Saskatchewan’s 27 school divisions will receive $2.04 billion in school operating funding for the 2023-24 school year, an increase of $49.4 million or 2.5 per cent compared to the 2022-23 budget. The province released its budget on March 22.

“I think there’s certainly a positive move in the province to support education,” PACSD education director Lorel Trumier said. “We do have approximately $175,000 more to operate next year than we had this year, so that is certainly appreciated. It’s in the right direction.”

Trumier said the division would always advocate for more funding. However, they were happy with the funding and spending announcements made Wednesday.

The province allocated $147.3 million to education capital projects for safe and inclusive learning environments and to address enrolment growth. This includes funding for five new school capital projects including a new K-12 Francophone school to replace École Valois in Prince Albert renovations to St. John Community School in Prince Albert.

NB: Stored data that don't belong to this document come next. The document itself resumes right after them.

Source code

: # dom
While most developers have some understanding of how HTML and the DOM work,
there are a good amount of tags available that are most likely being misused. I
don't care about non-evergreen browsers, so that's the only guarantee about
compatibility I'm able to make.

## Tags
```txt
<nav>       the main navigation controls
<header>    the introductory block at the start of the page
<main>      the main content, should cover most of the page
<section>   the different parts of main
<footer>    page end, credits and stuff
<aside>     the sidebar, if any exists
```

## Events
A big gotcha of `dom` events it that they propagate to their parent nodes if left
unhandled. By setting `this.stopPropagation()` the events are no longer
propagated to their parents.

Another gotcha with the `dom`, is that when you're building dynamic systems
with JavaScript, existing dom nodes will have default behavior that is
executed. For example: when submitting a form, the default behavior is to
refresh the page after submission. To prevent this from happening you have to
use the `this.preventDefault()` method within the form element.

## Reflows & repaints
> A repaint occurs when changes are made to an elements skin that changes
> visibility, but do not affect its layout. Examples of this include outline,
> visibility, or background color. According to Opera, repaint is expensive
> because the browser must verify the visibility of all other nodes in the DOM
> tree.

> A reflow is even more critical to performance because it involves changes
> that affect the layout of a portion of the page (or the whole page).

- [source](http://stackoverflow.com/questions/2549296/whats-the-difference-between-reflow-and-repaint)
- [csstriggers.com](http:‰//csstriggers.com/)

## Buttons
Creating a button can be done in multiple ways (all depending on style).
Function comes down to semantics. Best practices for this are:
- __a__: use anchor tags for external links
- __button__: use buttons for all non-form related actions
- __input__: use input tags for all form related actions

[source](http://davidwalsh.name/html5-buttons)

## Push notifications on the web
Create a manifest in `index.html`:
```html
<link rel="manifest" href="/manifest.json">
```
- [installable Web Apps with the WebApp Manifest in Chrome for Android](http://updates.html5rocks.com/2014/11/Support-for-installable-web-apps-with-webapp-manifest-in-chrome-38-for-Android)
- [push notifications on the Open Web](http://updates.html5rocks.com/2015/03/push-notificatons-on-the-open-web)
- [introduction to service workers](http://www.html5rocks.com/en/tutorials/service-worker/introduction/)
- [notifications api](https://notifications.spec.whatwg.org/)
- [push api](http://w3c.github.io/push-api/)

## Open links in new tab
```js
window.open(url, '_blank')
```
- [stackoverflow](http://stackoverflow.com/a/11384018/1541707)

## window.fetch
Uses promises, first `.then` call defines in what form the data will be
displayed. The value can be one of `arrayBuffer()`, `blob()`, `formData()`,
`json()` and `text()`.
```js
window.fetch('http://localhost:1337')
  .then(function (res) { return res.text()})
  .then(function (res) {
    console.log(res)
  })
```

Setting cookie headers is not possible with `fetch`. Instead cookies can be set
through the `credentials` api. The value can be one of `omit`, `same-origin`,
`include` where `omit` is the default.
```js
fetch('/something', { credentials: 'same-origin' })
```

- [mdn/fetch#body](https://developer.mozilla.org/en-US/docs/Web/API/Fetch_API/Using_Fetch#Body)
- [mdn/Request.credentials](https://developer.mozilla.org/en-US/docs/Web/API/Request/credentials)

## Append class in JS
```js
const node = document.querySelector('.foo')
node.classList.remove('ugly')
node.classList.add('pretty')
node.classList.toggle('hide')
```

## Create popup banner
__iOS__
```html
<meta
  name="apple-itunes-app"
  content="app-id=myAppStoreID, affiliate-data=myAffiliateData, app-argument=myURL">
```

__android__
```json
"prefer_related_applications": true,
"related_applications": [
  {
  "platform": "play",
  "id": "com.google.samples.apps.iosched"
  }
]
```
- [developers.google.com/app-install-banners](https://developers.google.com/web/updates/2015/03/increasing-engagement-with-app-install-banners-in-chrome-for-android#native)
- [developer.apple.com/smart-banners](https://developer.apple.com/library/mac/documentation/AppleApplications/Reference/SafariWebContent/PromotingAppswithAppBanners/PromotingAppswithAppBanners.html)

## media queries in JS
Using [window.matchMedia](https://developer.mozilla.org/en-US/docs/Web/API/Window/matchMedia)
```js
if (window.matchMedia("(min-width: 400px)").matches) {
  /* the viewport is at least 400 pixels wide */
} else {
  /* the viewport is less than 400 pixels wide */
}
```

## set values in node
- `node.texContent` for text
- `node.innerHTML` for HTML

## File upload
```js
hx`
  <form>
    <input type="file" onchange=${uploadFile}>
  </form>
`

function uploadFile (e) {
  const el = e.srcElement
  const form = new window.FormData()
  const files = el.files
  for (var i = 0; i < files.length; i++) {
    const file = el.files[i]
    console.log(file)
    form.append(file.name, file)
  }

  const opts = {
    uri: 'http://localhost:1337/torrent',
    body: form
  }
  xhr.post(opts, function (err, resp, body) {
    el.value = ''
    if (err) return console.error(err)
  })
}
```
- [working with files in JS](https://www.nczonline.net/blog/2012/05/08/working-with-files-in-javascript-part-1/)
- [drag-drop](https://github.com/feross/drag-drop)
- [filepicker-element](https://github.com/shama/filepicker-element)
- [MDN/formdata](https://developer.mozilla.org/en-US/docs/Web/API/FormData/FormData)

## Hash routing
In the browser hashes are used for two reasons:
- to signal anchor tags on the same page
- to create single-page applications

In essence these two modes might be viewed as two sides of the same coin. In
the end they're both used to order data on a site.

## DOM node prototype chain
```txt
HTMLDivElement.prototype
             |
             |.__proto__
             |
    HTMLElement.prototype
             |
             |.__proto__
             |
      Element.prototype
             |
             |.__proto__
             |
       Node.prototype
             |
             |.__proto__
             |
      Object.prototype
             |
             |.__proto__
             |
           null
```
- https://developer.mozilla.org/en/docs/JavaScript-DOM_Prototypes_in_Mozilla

“As we look at the parts that are coming to our school division, we understand there will be less money in preventative maintenance and renewal,” Trumier explained. “But, we were successful in having a project to support the minor renovations that we had put in the proposal for St John’s School.”

Trumier said that it is still early in the process and all details have not been finalized.

She added that there is some sense that the provincial government is listening to the needs of the province’s school divisions. She also said the budget did include some ways to help address inflationary pressures in areas like heating, electricity, and transportation.

However, she said that the administration team is still examining all of the budget details.

“We’re trying to do the right things by our children and our students,” Trumier said. “We know education’s an investment. (It’s) so good to see that government is seeing education as an opportunity to invest in the province and in our children.”

Trumier said that one area that could be addressed is mental health. There is a component in the province’s funding distribution model that addresses supports for learning, and that includes issues like mental health.

However, Trumier said there are still a few barriers that need to be addressed.

“We know that there are some elements that need to get worked out … in terms of what’s available to our students and how do we access that in our health authority and how can we make that an efficient process for families and for the health authority as well,” she said.

The province recently turned down a mental health project in the division because it was covered under the Health Authority,

The province is also providing $7.0 million to school divisions to retain the more than 200 Educational Assistants that have been hired since September 2021. This is part of the government’s ongoing commitment to support diverse student and classroom needs.

Trumier said the continued funding for educational assistants was also a positive.

“They gave a one time grant last year for the purpose of improving the number of educational assistants in our system. This year they’ve made the same financial commit to maintain that the number of educational assistants, so that’s also very positive. We’re glad to have the extra support in our classrooms and in our schools,” Trumier said.

Saskatchewan education minister Dustin Duncan touted the budget education spending as a significant investment that would help improve education, childcare, and libraries.

“We are ensuring students have access to high quality education no matter where they live in the province,” Duncan said in a media release. “Families are supported with accessible, affordable child care, and libraries can continue to offer meaningful services, particularly to our rural communities.”

The PACSD board of education also met with Duncan remotely ahead of the budget on Monday, March 20 to discuss matters of interest to the division.

Trumier said the meeting was positive and Duncan was attentive to what the board of education had to say.

“That was a very positive conversation. He listened to our concerns and heard our wants and needs, and, it’s important that that Minister can do that,” she said. “He’s made time for us in his very busy schedule, even during budget.

“We advocate for the mental health and wellbeing of our students and the needs that we would have and also some budgetary needs, and he was open to the conversations that we had,” she added.